# Balzer Cyber Pod Gold



## Bomber-Pilot1989 (20. Dezember 2007)

Hallo liebe Karpfencracks |wavey:,

wie vileicht einige schon im neuen Katalog von Balzer, oder live auf der ersten Karssruher Angelmesse oder in nem Video bei bissclips.de geshen hat bringt die Firma Balzer ab sofort ein neues Pod rasu. 
 Das Cyber Pod Gold und Silber!!
Es is auch schon bei verschiedenen Onlinehändler zu bekommen, aber ich wüsst gerne ma eure Meinung zur Konstruktion oder vieleicht hat sich momentan schon jemand dies Teil gekauft!?

mfg Bomber-Pilot1989


----------



## fritte (20. Dezember 2007)

*AW: Balzer Cyber Pod Gold*

Also ich habe das Silver seit einem Monat.
War aber erst 3 mal damit am Wasser.
Der erste Eindruck war bis jetzt ganz gut, gerade weil man es sowohl als Hi-wie auch als rodpod verwenden kann.
Es läßt sich sher leicht zusammenbauen, was mich nur ein wenig stört ist das die Füße/Teller relativ klein sind, somit hat man keine große Auflagefläche.
Aber wie ich gehört habe soll es noch nachträglich welche geben.
Bis jetzt aber leider noch nicht.
Die Beine lassen sich schnell und einfach verstellen sowie auch die Höhe.
Man hätte vieleicht die Verschlüsse/ verbindung von den Bussbars anders lösen können, finde die verbindung etwas billig, und bis selber gespannt wann ich das erste Plastikteil überdrehe oder verliehre.
Ansonsten sehr nettes Teil.
Habe es mir auf der Messe in Hamm für 120€ geholt.


----------



## Chris2 (21. Dezember 2007)

*AW: Balzer Cyber Pod Gold*

zu dem Preis würd ich mir lieber nen gescheites von Amiaud holen. Habs so für ca 180 € gesehn un da gibts bessere.


----------



## Bomber-Pilot1989 (22. Dezember 2007)

*AW: Balzer Cyber Pod Gold*

Hy danke für die ersten Posts

*fritte denk ma für die kleine auflagefläche der beine könnte die lösung von chairs usw. funktionieren die optionalen bigfoots könnten bestimmt drauf passen 

*Chris umdie qualität der Amiaud Pods gehts doch gar net in dme thread und die quali wird gleube auch keiner beszweifeln

schön weiter posteb #6

mfg Bomber-Pilot1989


----------



## Prodigy (28. Dezember 2007)

*AW: Balzer Cyber Pod Gold*

Hi, 
hab mir gerade eben da Cyber Pod Gold von Balzer geholt.
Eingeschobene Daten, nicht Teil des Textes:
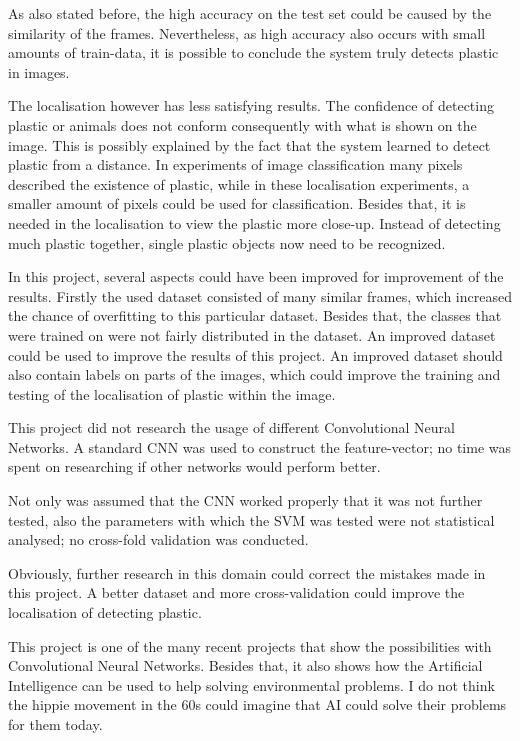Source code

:As also stated before, the high accuracy on the test set could be caused by the similarity of the frames.
Nevertheless, as high accuracy also occurs with small amounts of train-data, it is possible to conclude the system truly detects plastic in images.

The localisation however has less satisfying results.
The confidence of detecting plastic or animals does not conform consequently with what is shown on the image.
This is possibly explained by the fact that the system learned to detect plastic from a distance.
In experiments of image classification many pixels described the existence of plastic, while in these localisation experiments, a smaller amount of pixels could be used for classification.
Besides that, it is needed in the localisation to view the plastic more close-up.
Instead of detecting much plastic together, single plastic objects now need to be recognized.

In this project, several aspects could have been improved for improvement of the results.
Firstly the used dataset consisted of many similar frames, which increased the chance of overfitting to this particular dataset.
Besides that, the classes that were trained on were not fairly distributed in the dataset.
An improved dataset could be used to improve the results of this project.
An improved dataset should also contain labels on parts of the images, which could improve the training and testing of the localisation of plastic within the image.

This project did not research the usage of different Convolutional Neural Networks.
A standard CNN was used to construct the feature-vector; no time was spent on researching if other networks would perform better.

Not only was assumed that the CNN worked properly that it was not further tested, also the parameters with which the SVM was tested were not statistical analysed; no cross-fold validation was conducted.




Obviously, further research in this domain could correct the mistakes made in this project.
A better dataset and more cross-validation could improve the localisation of detecting plastic.


This project is one of the many recent projects that show the possibilities with Convolutional Neural Networks.
Besides that, it also shows how the Artificial Intelligence can be used to help solving environmental problems.
I do not think the hippie movement in the 60s could imagine that AI could solve their problems for them today.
Ich hab es für 100 Euronen bekommen.
Naja wer kann da schon nein sagen. Es ist bis auf die Plastikarretierungen an den Buzz Bars
gut verarbeitet. Und wie ich finde sehr Standfest. Wollte mir erst ein Pod von Fox holen, aber wirklich standfester sind die auch nicht.

Mfg Prodigy


----------



## fritte (28. Dezember 2007)

*AW: Balzer Cyber Pod Gold*

Ich sag ja, das teil ist ganz gut und steht super. Nur der Plastik-Kram ist grausam, hoffe die werden noch mal v2a ersatzteile anbieten, sonst muß mein Onkel demnächst ne Nachtschicht für mich einlegen um es umzubauen.


----------



## stein-ti (29. Dezember 2007)

*AW: Balzer Cyber Pod Gold*

Moin, 
ich habe es mir Gestern bei meinem TD angesehen, der Stativähnliche Unterbau ist sehr gut gelöst, aber wie ihr schon gesagt habt der Kunstoffkram ich weiß ja nicht??!!
Werden die oberen Rohre wo die Bars drangebaut werden auch arritiert oder sind sie einfach zum schieben???
Bei meinem TD konnte man sie einfach rein und raus schieben.|kopfkrat

Gruß Tim


----------